しかし仮にスキームが身についたとしても被災直後は情報の需要が情報の供給を上回り、誰もが飢餓状態になる。それが流言やデマを生む素地になる。そこで荻上氏は「政府や自治体、メディアがタイムラグなく透明な情報を公開して、情報の需給ギャップを供給側が埋める努力をするべき」と指摘する。
その一方で個人としては流言・デマを完全に防ぐことは不可能と心得て、それが善意からであっても安易にリツイートしない自制心が求められる。「間違った情報は、だいたい30分くらい待つと、他のユーザーから訂正が入ることが多い」(中村氏)というから、一呼吸おいてみるのもいいだろう。
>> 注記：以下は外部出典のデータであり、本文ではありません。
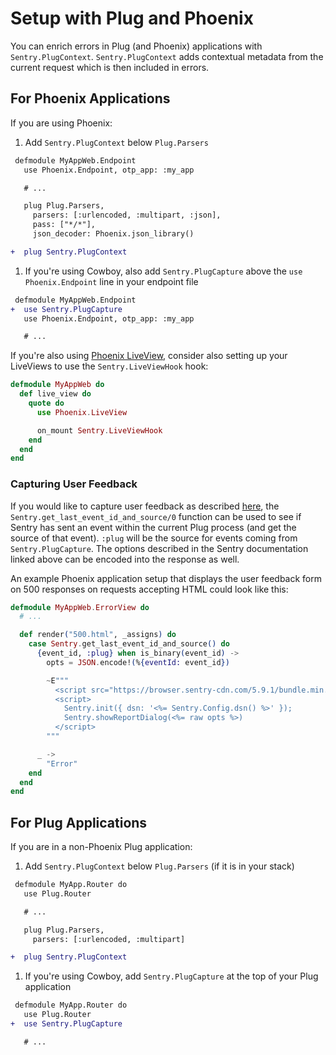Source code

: # Setup with Plug and Phoenix

You can enrich errors in Plug (and Phoenix) applications with `Sentry.PlugContext`. `Sentry.PlugContext` adds contextual metadata from the current request which is then included in errors.

## For Phoenix Applications

If you are using Phoenix:

  1. Add `Sentry.PlugContext` below `Plug.Parsers`

```diff
 defmodule MyAppWeb.Endpoint
   use Phoenix.Endpoint, otp_app: :my_app

   # ...

   plug Plug.Parsers,
     parsers: [:urlencoded, :multipart, :json],
     pass: ["*/*"],
     json_decoder: Phoenix.json_library()

+  plug Sentry.PlugContext
```

  1. If you're using Cowboy, also add `Sentry.PlugCapture` above the `use Phoenix.Endpoint` line in your endpoint file
  
```diff
 defmodule MyAppWeb.Endpoint
+  use Sentry.PlugCapture
   use Phoenix.Endpoint, otp_app: :my_app

   # ...
```

If you're also using [Phoenix LiveView](https://github.com/phoenixframework/phoenix_live_view), consider also setting up your LiveViews to use the `Sentry.LiveViewHook` hook:

```elixir
defmodule MyAppWeb do
  def live_view do
    quote do
      use Phoenix.LiveView

      on_mount Sentry.LiveViewHook
    end
  end
end
```

### Capturing User Feedback

If you would like to capture user feedback as described [here](https://docs.sentry.io/platforms/elixir/enriching-events/user-feedback/), the `Sentry.get_last_event_id_and_source/0` function can be used to see if Sentry has sent an event within the current Plug process (and get the source of that event). `:plug` will be the source for events coming from `Sentry.PlugCapture`. The options described in the Sentry documentation linked above can be encoded into the response as well.

An example Phoenix application setup that displays the user feedback form on 500 responses on requests accepting HTML could look like this:

```elixir
defmodule MyAppWeb.ErrorView do
  # ...

  def render("500.html", _assigns) do
    case Sentry.get_last_event_id_and_source() do
      {event_id, :plug} when is_binary(event_id) ->
        opts = JSON.encode!(%{eventId: event_id})

        ~E"""
          <script src="https://browser.sentry-cdn.com/5.9.1/bundle.min.js" integrity="sha384-/x1aHz0nKRd6zVUazsV6CbQvjJvr6zQL2CHbQZf3yoLkezyEtZUpqUNnOLW9Nt3v" crossorigin="anonymous"></script>
          <script>
            Sentry.init({ dsn: '<%= Sentry.Config.dsn() %>' });
            Sentry.showReportDialog(<%= raw opts %>)
          </script>
        """

      _ ->
        "Error"
    end
  end
end
```

## For Plug Applications

If you are in a non-Phoenix Plug application:

  1. Add `Sentry.PlugContext` below `Plug.Parsers` (if it is in your stack)

```diff
 defmodule MyApp.Router do
   use Plug.Router

   # ...

   plug Plug.Parsers,
     parsers: [:urlencoded, :multipart]

+  plug Sentry.PlugContext
```

  1. If you're using Cowboy, add `Sentry.PlugCapture` at the top of your Plug application

```diff
 defmodule MyApp.Router do
   use Plug.Router
+  use Sentry.PlugCapture

   # ...
```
また、情報を発信するときはソースを示すなど、誰でも情報を検証できるような手がかりを示すことも必要だ。
情報弱者であることに負い目を抱く必要はない。「メディア大変革による騒ぎ」が収まれば誰もが何らかの情報機器を扱えるようになり、情報が得られないというレベルの「情報弱者はいなくなる」(中村氏)からだ。その代わり、誰もが情報を扱うようになると、情報発信の責任の重さに思いが至らず、みんなが誤った情報を垂れ流す「情報加害者」になるリスクも高くなる。
「単に騙されない人のことを情報強者というわけではなく、正しい情報を発信するというノーブレス・オブリージュ(強者の義務)を果たすことのできる人が真の情報強者」(荻上氏)であるという自覚が求められる時代に、私たちは生きている。